The potential of local DIY networks operating outside the public Internet is still an open and challenging problem in terms of technical feasibility, potential applications and usability, their connection to the physical space, and their social and political implications.
The main argument of this work is that wireless technology, even in cases where the public Internet is easily accessible, provides a very interesting alternative, autonomous, option for communication, which 1) ensures that all connected devices are in de facto physical proximity, 2) offers opportunities and novel capabilities for interesting combinations of virtual and physical contact and appropriation of the hybrid space, 3) enables the (truly) serendipitous gathering of diverse people without the need to have any specific application installed or provide any credentials, 4) allows for purely anonymous and privacy-preserving virtual interactions, and 5) can create feelings of ownership and independence of citizens.
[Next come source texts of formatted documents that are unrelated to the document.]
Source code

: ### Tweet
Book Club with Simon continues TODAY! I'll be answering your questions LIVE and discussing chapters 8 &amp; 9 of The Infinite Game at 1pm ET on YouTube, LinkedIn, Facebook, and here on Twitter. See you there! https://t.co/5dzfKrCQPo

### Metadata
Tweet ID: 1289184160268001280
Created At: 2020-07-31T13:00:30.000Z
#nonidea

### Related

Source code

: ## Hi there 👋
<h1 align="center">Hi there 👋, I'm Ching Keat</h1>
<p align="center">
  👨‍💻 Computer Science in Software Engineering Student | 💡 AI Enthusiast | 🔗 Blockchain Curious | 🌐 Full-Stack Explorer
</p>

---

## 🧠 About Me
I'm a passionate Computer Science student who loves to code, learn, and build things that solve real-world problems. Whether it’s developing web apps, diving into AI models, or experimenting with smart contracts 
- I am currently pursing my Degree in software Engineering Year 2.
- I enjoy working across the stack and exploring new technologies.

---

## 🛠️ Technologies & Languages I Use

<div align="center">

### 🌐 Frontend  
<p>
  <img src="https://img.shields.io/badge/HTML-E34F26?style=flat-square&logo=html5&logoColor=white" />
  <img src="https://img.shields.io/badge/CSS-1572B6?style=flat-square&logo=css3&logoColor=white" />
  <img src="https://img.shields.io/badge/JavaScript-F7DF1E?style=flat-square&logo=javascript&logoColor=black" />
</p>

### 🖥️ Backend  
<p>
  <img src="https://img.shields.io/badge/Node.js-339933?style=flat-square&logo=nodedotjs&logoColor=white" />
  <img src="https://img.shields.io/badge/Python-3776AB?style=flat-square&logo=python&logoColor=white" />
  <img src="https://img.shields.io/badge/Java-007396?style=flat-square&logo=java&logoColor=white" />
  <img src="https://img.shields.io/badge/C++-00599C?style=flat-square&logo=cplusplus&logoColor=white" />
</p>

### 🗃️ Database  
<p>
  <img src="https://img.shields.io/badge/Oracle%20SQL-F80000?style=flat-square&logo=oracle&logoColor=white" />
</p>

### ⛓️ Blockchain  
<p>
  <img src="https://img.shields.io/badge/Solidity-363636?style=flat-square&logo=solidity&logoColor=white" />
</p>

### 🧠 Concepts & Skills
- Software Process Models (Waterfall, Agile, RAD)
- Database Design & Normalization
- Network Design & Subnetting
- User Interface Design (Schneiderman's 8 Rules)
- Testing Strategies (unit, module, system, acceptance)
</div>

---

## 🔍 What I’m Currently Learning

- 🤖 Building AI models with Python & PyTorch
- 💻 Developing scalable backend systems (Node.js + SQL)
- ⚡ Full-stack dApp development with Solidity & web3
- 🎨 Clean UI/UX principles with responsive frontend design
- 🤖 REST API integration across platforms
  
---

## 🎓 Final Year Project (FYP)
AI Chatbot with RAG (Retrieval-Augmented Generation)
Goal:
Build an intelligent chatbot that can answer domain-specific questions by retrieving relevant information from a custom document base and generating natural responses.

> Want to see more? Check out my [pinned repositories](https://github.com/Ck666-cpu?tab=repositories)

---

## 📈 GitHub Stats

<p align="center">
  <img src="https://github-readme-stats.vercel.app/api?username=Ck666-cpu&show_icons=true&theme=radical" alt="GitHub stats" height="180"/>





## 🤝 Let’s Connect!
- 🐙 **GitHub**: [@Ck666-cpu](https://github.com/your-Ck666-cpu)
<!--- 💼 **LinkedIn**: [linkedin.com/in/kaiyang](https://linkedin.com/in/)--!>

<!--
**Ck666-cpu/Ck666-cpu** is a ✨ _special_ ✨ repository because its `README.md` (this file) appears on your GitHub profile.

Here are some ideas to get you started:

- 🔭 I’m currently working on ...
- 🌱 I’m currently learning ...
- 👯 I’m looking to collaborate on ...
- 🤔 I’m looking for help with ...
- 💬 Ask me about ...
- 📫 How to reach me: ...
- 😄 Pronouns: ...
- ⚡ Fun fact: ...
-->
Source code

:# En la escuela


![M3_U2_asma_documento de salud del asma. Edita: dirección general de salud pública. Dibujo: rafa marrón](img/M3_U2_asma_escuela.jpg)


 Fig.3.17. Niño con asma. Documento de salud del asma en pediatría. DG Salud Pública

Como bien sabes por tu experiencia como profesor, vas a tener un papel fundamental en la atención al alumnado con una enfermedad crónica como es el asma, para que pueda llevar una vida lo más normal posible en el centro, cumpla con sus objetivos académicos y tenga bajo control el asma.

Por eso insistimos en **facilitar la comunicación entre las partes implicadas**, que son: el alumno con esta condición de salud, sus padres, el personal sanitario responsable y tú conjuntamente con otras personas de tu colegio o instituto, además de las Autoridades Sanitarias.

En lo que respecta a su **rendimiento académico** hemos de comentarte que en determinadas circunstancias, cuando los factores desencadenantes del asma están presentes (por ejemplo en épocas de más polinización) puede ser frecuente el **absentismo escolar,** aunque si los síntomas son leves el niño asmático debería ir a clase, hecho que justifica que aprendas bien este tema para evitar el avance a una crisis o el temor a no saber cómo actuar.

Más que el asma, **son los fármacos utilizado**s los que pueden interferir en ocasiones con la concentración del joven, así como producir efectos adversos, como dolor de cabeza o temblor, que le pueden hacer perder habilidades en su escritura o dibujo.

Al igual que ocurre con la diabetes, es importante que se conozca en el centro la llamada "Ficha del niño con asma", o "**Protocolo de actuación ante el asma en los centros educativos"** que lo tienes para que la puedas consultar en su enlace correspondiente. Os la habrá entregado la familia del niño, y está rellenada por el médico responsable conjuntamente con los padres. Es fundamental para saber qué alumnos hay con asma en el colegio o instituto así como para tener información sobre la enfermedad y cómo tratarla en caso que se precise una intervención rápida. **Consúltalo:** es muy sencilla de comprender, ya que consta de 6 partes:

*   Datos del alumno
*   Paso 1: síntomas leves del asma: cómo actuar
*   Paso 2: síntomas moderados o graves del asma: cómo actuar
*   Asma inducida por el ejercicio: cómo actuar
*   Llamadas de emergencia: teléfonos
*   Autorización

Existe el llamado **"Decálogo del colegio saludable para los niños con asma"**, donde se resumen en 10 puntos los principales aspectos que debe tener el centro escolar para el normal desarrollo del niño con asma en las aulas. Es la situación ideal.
However, timidity, security threats, and the potential lack of common interests could limit the desire of people to participate in local interactions mediated through ICT or not. Such psychological issues and various technical challenges hinder today the creation of plug and play solutions that can compete with the quality of service offered by popular Internet applications. For this, the role of interaction design is critical and part of this talk will be dedicated in bringing inspiration from existing initiatives across the world, and discuss new ideas and important details of hybrid space design that can take advantage of the particularities of wireless technology to encourage and facilitate information between strangers in public spaces and urban neighbourhoods.
P. Antoniadis and I. Apostol. The Neighbourhood Game: from Behavioural Economics to Urban Planning. In 1st International Conference on Internet Science, Brussels, 10-11th April, 2013. Available at:
Panayotis Antoniadis is a senior researcher at ETH Zurich. His main research contributions to date are in the economic modelling and incentive mechanisms for peer-to-peer systems, including file sharing, community wireless networks, and shared virtualized infrastructures. He is currently pursuing an interdisciplinary research agenda, bringing together concepts and ideas from networking, human computer interaction, urban studies, and behavioural economics, on the role of social software and wireless networks for the design of sustainable hybrid neighbourhood communities (project nethood.org).
Panayotis received his Ph.D. degree from the Athens University of Economics and Business in 2006, and until 2012 he was a post-doc researcher at UPMC Sorbonne Universites in Paris.